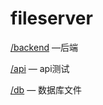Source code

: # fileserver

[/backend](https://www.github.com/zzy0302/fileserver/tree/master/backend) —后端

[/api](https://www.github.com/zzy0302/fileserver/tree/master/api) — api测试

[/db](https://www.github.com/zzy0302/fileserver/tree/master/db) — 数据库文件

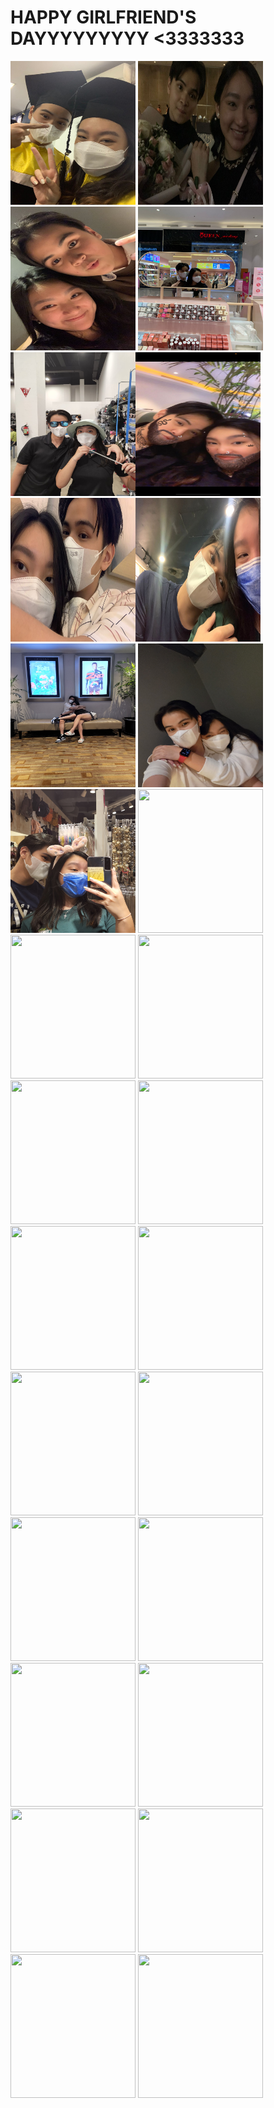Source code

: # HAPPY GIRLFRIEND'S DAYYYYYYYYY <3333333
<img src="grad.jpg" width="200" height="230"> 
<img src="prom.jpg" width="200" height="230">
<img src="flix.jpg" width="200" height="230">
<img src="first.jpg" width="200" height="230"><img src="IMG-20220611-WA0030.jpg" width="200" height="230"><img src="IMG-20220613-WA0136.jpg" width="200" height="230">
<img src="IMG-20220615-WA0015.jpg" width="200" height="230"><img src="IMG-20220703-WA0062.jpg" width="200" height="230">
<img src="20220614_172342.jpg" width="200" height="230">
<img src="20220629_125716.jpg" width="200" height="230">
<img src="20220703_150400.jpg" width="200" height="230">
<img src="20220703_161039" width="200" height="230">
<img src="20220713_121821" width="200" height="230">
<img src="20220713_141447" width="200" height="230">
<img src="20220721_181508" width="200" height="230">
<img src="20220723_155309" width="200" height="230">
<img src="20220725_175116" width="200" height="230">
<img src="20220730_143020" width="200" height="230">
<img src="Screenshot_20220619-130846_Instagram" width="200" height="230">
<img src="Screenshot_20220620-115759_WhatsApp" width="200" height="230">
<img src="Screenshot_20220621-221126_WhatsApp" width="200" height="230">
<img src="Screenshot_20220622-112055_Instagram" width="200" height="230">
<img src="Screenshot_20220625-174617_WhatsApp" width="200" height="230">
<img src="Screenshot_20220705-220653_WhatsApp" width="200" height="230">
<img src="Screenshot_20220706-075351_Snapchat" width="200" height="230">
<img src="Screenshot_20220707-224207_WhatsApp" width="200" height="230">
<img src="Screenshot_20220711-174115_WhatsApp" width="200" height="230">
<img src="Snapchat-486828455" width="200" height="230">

──────

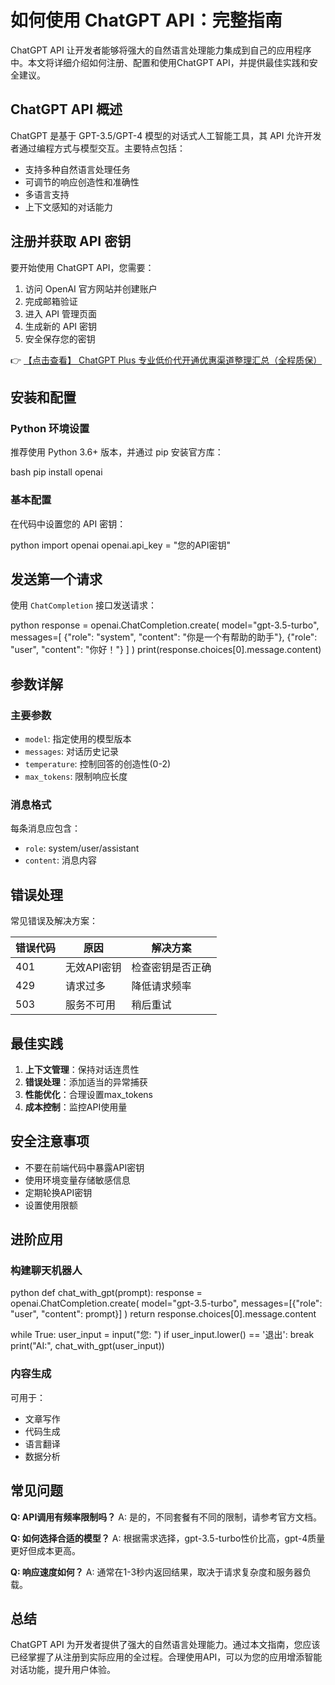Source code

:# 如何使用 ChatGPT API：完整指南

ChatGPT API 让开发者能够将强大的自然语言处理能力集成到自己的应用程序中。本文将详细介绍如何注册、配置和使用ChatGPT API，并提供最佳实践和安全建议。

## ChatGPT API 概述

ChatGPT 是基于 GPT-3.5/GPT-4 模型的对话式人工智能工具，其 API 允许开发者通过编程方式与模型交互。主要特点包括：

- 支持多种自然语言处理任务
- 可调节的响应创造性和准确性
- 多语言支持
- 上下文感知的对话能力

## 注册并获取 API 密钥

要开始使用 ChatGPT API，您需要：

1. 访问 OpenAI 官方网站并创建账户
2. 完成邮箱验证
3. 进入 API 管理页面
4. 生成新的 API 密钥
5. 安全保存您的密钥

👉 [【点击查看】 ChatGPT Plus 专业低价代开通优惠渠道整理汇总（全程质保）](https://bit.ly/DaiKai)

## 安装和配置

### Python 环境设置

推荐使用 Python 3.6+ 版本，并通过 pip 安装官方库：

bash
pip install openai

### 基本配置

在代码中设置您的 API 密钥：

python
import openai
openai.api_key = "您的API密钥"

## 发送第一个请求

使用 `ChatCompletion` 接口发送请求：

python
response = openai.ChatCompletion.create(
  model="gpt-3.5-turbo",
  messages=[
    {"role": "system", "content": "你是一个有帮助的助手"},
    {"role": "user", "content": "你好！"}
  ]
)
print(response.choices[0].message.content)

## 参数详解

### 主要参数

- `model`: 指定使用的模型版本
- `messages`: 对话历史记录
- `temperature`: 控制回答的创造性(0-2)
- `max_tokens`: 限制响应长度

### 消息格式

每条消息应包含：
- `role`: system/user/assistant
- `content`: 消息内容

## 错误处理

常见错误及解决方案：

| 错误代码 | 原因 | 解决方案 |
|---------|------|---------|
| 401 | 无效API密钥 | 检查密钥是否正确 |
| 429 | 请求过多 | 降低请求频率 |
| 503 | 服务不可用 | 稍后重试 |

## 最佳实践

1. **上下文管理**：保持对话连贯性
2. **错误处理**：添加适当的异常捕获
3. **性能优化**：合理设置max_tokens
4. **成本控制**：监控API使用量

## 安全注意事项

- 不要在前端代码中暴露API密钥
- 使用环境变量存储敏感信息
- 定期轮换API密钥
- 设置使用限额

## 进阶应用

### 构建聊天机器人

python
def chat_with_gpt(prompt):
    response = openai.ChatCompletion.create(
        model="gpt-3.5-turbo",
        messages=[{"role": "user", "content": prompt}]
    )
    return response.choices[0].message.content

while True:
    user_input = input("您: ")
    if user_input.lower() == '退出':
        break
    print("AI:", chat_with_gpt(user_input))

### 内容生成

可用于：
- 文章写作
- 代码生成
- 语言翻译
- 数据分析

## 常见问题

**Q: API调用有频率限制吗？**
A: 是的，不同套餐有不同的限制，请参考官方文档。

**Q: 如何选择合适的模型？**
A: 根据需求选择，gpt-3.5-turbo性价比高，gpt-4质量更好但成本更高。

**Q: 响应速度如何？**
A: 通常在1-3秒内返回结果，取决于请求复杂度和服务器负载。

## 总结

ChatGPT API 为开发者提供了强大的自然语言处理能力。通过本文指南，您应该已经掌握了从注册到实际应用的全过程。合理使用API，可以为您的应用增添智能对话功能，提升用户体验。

──────

Brief »
Whenever a line above contains "tree", copy that line.

Response to the exercise »
[/backend](https://www.github.com/zzy0302/fileserver/tree/master/backend) —后端
[/api](https://www.github.com/zzy0302/fileserver/tree/master/api) — api测试
[/db](https://www.github.com/zzy0302/fileserver/tree/master/db) — 数据库文件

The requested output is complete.